→ WORK TO BE COMPLETED: Copy whichever lines of the data hold the word "possible".

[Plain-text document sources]
-*-

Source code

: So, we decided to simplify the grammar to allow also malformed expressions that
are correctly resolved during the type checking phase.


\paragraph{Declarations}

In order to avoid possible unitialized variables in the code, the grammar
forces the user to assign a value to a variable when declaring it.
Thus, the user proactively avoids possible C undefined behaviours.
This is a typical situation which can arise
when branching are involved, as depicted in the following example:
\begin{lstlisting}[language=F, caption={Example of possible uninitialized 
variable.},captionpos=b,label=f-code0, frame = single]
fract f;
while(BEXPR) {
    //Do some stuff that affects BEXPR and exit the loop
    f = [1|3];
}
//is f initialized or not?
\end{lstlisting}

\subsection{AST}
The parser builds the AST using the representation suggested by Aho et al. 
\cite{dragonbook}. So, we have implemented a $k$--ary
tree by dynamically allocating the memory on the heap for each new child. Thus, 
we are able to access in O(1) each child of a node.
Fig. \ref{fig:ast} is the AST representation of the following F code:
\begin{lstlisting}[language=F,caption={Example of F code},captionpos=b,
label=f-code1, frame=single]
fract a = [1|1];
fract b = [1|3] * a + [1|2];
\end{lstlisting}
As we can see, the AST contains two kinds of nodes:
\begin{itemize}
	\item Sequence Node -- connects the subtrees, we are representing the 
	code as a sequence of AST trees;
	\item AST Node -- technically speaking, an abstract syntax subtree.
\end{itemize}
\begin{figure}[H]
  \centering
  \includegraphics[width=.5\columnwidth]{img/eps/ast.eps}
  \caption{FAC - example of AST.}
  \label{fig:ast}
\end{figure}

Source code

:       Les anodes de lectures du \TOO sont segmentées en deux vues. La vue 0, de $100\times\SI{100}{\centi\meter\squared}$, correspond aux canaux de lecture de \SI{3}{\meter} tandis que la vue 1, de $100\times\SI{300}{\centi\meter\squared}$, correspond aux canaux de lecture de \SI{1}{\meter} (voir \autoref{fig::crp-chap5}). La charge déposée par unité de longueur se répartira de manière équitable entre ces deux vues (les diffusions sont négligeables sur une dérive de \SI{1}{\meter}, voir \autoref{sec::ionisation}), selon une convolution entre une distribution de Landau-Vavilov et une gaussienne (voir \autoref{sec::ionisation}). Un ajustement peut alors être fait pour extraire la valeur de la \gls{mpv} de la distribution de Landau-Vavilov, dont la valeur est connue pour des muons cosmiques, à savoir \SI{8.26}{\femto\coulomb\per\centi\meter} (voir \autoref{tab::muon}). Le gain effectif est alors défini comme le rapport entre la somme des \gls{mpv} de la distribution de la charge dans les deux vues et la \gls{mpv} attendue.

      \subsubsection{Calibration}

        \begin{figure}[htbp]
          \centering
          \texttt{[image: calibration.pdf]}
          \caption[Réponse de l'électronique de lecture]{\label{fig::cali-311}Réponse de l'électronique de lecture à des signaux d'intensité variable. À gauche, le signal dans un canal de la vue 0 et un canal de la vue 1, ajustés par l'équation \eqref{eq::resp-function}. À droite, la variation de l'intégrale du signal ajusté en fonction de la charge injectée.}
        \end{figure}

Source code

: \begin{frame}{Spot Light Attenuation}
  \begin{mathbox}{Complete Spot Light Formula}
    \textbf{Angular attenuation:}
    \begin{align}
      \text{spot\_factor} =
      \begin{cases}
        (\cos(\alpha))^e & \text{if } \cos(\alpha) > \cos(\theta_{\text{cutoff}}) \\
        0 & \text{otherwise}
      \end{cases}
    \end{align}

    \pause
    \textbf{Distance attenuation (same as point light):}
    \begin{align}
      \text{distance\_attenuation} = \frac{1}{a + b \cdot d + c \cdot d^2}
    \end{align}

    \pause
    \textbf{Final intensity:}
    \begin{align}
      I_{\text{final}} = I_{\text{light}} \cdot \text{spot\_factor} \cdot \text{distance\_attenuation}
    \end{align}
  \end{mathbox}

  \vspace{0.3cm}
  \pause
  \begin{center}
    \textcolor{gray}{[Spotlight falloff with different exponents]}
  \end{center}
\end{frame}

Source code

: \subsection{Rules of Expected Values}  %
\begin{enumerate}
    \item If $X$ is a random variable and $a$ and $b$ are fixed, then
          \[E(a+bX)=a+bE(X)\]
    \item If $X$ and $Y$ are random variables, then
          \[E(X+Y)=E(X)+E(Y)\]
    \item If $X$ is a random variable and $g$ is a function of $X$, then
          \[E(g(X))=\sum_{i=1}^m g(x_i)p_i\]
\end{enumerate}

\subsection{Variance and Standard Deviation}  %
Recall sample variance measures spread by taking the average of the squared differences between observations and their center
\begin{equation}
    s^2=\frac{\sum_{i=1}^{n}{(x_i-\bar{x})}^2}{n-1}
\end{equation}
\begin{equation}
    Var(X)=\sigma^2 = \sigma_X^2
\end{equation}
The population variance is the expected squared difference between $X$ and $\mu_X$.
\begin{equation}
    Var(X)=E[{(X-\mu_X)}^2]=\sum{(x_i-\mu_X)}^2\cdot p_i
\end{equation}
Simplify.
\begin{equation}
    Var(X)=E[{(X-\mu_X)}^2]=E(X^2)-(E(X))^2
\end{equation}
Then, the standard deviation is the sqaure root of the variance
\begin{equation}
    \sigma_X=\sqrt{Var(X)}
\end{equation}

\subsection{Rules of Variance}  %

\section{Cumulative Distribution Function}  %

-*-

→ WRITTEN ANSWER:
In order to avoid possible unitialized variables in the code, the grammar
Thus, the user proactively avoids possible C undefined behaviours.
\begin{lstlisting}[language=F, caption={Example of possible uninitialized 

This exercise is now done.